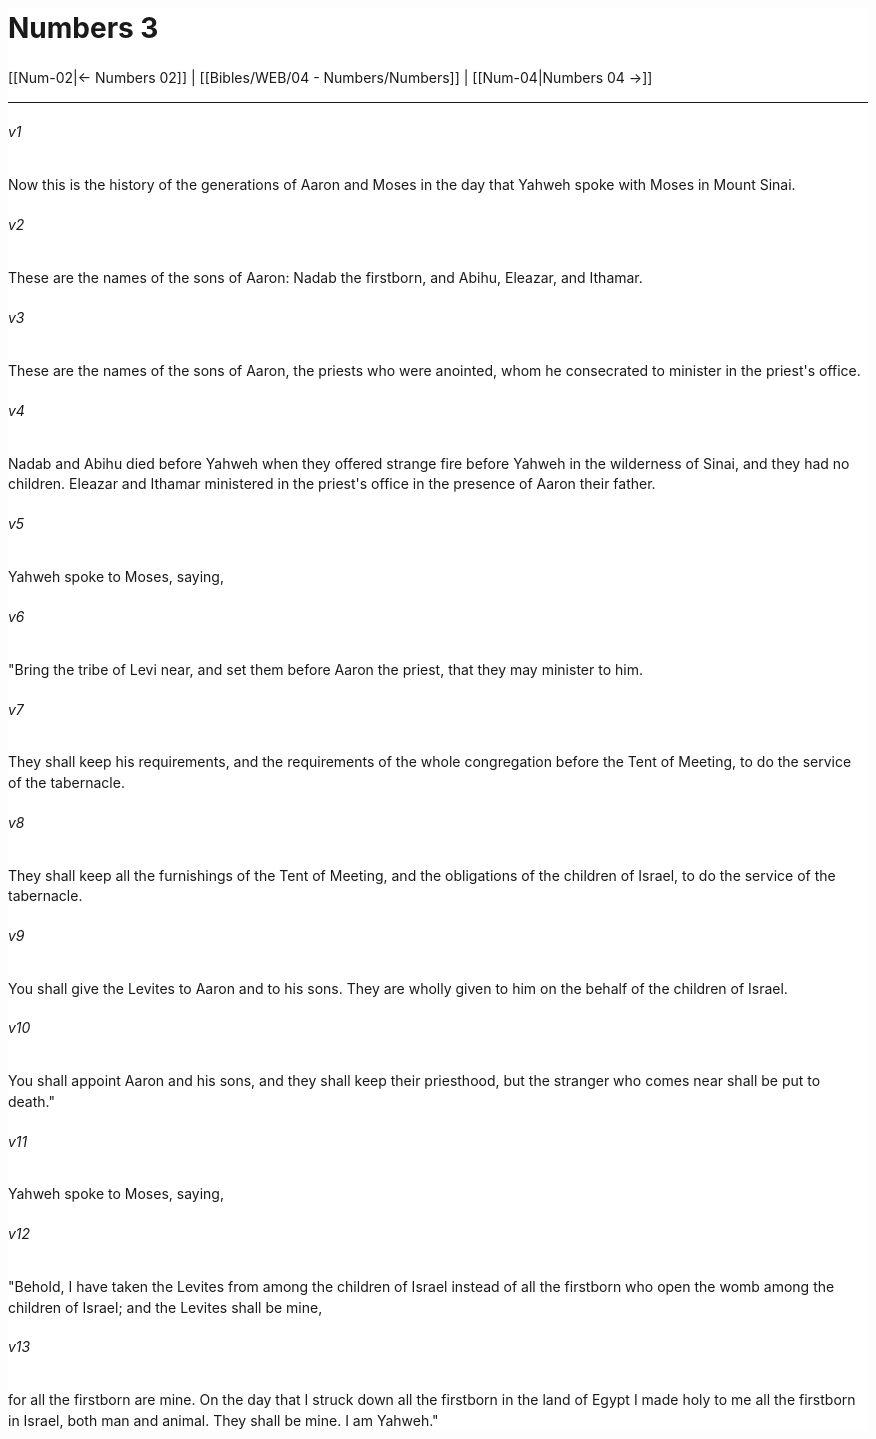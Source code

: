 # Numbers 3

[[Num-02|← Numbers 02]] | [[Bibles/WEB/04 - Numbers/Numbers]] | [[Num-04|Numbers 04 →]]
***



###### v1 
Now this is the history of the generations of Aaron and Moses in the day that Yahweh spoke with Moses in Mount Sinai. 

###### v2 
These are the names of the sons of Aaron: Nadab the firstborn, and Abihu, Eleazar, and Ithamar. 

###### v3 
These are the names of the sons of Aaron, the priests who were anointed, whom he consecrated to minister in the priest's office. 

###### v4 
Nadab and Abihu died before Yahweh when they offered strange fire before Yahweh in the wilderness of Sinai, and they had no children. Eleazar and Ithamar ministered in the priest's office in the presence of Aaron their father. 

###### v5 
Yahweh spoke to Moses, saying, 

###### v6 
"Bring the tribe of Levi near, and set them before Aaron the priest, that they may minister to him. 

###### v7 
They shall keep his requirements, and the requirements of the whole congregation before the Tent of Meeting, to do the service of the tabernacle. 

###### v8 
They shall keep all the furnishings of the Tent of Meeting, and the obligations of the children of Israel, to do the service of the tabernacle. 

###### v9 
You shall give the Levites to Aaron and to his sons. They are wholly given to him on the behalf of the children of Israel. 

###### v10 
You shall appoint Aaron and his sons, and they shall keep their priesthood, but the stranger who comes near shall be put to death." 

###### v11 
Yahweh spoke to Moses, saying, 

###### v12 
"Behold, I have taken the Levites from among the children of Israel instead of all the firstborn who open the womb among the children of Israel; and the Levites shall be mine, 

###### v13 
for all the firstborn are mine. On the day that I struck down all the firstborn in the land of Egypt I made holy to me all the firstborn in Israel, both man and animal. They shall be mine. I am Yahweh."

- WHAT IS BEING ASKED
Check each line in the data for the word "Numbers", then report only how many lines contain it.

- EXERCISE RESULT
2